Items from a dataset:
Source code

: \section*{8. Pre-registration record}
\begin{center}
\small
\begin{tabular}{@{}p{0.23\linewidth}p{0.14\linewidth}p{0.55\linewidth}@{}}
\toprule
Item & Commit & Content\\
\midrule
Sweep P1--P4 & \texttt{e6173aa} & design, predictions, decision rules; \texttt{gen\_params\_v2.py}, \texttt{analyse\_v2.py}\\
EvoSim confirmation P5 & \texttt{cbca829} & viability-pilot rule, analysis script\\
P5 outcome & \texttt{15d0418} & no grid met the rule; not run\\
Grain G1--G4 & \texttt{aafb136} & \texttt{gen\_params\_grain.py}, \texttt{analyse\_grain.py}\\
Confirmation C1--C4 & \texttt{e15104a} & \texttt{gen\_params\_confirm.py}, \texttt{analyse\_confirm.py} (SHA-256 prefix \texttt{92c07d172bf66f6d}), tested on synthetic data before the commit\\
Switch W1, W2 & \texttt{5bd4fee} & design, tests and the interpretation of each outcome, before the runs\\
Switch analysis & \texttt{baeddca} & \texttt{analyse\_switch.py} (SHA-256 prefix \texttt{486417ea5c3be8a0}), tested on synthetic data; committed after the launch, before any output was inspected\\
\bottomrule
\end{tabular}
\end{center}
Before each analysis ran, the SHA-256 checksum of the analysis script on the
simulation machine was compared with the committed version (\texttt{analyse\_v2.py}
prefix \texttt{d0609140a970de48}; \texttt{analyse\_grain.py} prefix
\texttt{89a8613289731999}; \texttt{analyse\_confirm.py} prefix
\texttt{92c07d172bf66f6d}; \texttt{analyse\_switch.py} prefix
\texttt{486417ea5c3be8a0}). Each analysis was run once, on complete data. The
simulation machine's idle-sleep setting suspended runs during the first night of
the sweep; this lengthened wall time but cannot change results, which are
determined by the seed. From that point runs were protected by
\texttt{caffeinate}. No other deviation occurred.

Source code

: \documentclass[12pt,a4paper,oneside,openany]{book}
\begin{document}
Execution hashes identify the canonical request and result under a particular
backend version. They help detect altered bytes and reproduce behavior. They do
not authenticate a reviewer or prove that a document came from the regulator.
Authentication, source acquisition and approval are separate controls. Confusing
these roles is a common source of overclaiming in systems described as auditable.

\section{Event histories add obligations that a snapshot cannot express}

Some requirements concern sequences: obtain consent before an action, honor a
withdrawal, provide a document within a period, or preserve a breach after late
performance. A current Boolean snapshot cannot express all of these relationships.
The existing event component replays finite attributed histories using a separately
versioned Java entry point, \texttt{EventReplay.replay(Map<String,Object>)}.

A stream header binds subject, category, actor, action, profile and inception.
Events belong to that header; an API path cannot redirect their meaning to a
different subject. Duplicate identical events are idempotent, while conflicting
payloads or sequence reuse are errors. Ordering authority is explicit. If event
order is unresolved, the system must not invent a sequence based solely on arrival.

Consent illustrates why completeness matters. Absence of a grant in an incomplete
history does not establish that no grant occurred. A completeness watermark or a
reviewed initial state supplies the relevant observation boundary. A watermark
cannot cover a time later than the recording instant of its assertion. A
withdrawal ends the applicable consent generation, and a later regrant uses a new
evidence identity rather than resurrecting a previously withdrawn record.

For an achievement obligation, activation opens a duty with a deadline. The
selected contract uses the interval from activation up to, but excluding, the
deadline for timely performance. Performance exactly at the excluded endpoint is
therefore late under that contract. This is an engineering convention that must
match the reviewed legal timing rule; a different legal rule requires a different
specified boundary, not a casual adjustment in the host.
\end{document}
==
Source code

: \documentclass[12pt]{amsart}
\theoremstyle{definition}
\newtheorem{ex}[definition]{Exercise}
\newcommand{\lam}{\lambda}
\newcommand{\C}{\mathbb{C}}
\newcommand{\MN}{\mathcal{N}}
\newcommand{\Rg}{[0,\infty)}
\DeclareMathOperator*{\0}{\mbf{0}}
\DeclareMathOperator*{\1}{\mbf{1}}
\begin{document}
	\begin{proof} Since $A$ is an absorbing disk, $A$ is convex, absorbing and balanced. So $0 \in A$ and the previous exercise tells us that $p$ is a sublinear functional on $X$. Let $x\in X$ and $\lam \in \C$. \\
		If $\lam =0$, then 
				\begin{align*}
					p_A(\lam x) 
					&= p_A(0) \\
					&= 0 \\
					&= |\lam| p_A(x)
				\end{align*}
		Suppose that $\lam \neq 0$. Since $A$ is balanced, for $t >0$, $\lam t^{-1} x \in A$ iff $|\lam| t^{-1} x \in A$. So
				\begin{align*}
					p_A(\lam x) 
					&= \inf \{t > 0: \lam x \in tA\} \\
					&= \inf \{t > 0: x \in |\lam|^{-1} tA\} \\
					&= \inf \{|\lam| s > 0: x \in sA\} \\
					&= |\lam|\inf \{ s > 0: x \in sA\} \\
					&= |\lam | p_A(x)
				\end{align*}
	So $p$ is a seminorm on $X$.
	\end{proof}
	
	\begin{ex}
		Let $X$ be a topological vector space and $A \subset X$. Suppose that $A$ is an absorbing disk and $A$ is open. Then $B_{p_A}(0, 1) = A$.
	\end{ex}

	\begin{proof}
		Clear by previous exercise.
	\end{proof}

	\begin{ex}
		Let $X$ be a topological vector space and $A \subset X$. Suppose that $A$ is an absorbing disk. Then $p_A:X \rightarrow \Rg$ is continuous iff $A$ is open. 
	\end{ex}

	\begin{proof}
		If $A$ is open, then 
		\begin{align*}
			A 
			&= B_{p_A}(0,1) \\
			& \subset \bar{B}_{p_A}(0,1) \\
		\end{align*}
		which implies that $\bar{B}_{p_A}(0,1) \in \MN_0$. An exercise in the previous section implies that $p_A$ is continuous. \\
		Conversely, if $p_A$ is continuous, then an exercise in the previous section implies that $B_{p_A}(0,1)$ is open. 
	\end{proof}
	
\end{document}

- **Assigned task**: All lines above from the line with "simulation machine's idle-sleep" through the line with "not authenticate a", both included, are to be set down exactly, with nothing else.

- **Reply to the task**:
simulation machine's idle-sleep setting suspended runs during the first night of
the sweep; this lengthened wall time but cannot change results, which are
determined by the seed. From that point runs were protected by
\texttt{caffeinate}. No other deviation occurred.

Source code

: \documentclass[12pt,a4paper,oneside,openany]{book}
\begin{document}
Execution hashes identify the canonical request and result under a particular
backend version. They help detect altered bytes and reproduce behavior. They do
not authenticate a reviewer or prove that a document came from the regulator.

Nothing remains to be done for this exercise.